OECD Releases New BEPS Tools
At a multilateral level, the OECD has been busy over the last few weeks on the base erosion and profit shifting front, and on December 23 released new tools for tax administrations to gauge how they are performing in the area of tax debt management and the reduction of compliance burdens.
It announced that it has developed new “maturity models,” featuring performance benchmarks against which tax agencies can better self-assess how their processes are performing against best standards and their peers.
Tom Boelaert, the Administrator General of the Belgian Debt Management Agency, which led the work on this model, explained that: “Tax debt management plays a crucial role in ensuring the effective and fair operation of the tax system. We should therefore always challenge ourselves to do better. Within my own agency, this new maturity model has facilitated frank and in-depth conversations about our future direction. From comments we received from other administrations as we developed this maturity model, I am sure that it will be a useful new tool for all tax administrations.”

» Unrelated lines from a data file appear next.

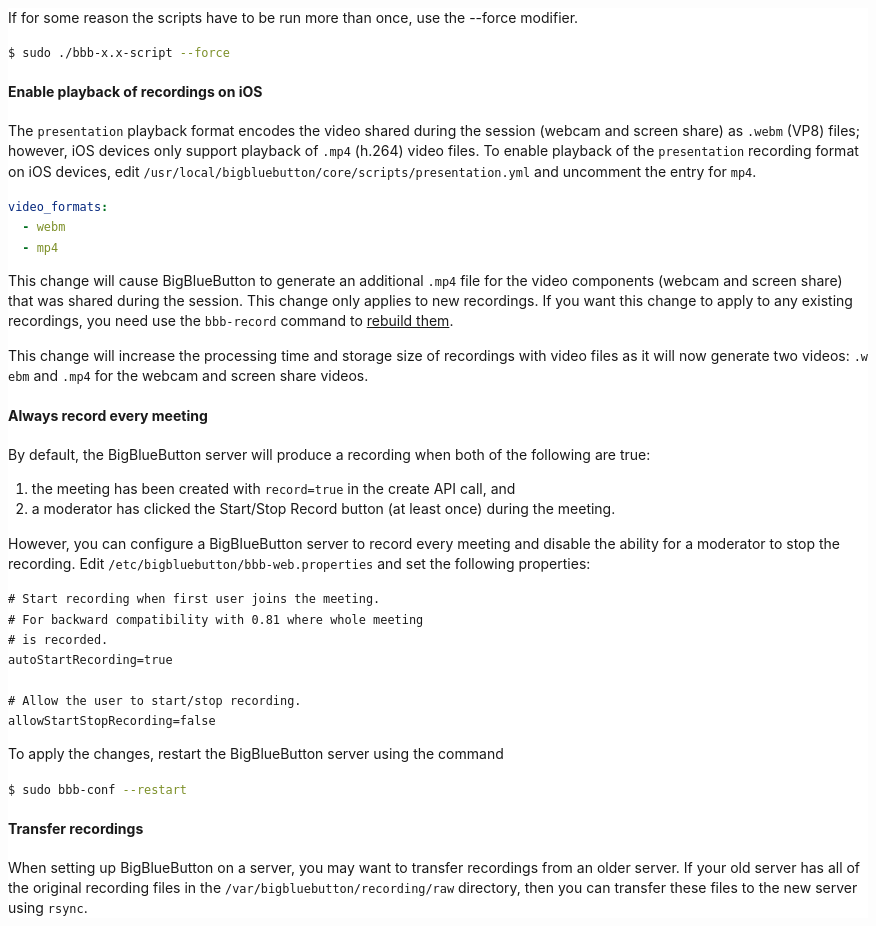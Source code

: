 If for some reason the scripts have to be run more than once, use the --force modifier.

```bash
$ sudo ./bbb-x.x-script --force
```

#### Enable playback of recordings on iOS

The `presentation` playback format encodes the video shared during the session (webcam and screen share) as `.webm` (VP8) files; however, iOS devices only support playback of `.mp4` (h.264) video files. To enable playback of the `presentation` recording format on iOS devices, edit `/usr/local/bigbluebutton/core/scripts/presentation.yml` and uncomment the entry for `mp4`.

```yaml
video_formats:
  - webm
  - mp4
```

This change will cause BigBlueButton to generate an additional `.mp4` file for the video components (webcam and screen share) that was shared during the session. This change only applies to new recordings. If you want this change to apply to any existing recordings, you need use the `bbb-record` command to [rebuild them](/development/recording#rebuild-a-recording).

This change will increase the processing time and storage size of recordings with video files as it will now generate two videos: `.webm` and `.mp4` for the webcam and screen share videos.

#### Always record every meeting

By default, the BigBlueButton server will produce a recording when both of the following are true:
1. the meeting has been created with `record=true` in the create API call, and
2. a moderator has clicked the Start/Stop Record button (at least once) during the meeting.

However, you can configure a BigBlueButton server to record every meeting and disable the ability for a moderator to stop the recording. Edit `/etc/bigbluebutton/bbb-web.properties` and set the following properties:

```properties
# Start recording when first user joins the meeting.
# For backward compatibility with 0.81 where whole meeting
# is recorded.
autoStartRecording=true

# Allow the user to start/stop recording.
allowStartStopRecording=false
```

To apply the changes, restart the BigBlueButton server using the command

```bash
$ sudo bbb-conf --restart
```

#### Transfer recordings

When setting up BigBlueButton on a server, you may want to transfer recordings from an older server. If your old server has all of the original recording files in the `/var/bigbluebutton/recording/raw` directory, then you can transfer these files to the new server using `rsync`.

The OECD said it expects further models on other aspects of tax administration will be published over the coming years. These models will complement existing tools such as the International Monetary Fund’s Tax Administration Diagnostic Assessment Tool (TADAT).
Somewhat later in the month, it was revealed that additional interpretative guidance to give greater certainty to tax administrations and MNE Groups on the implementation and operation of Country-by-Country (CbC) Reporting (BEPS Action 13) had been published.
The new guidance makes clear that, under the BEPS Action 13 minimum standard, the automatic exchange of CbC reports filed under local filing rules is not intended.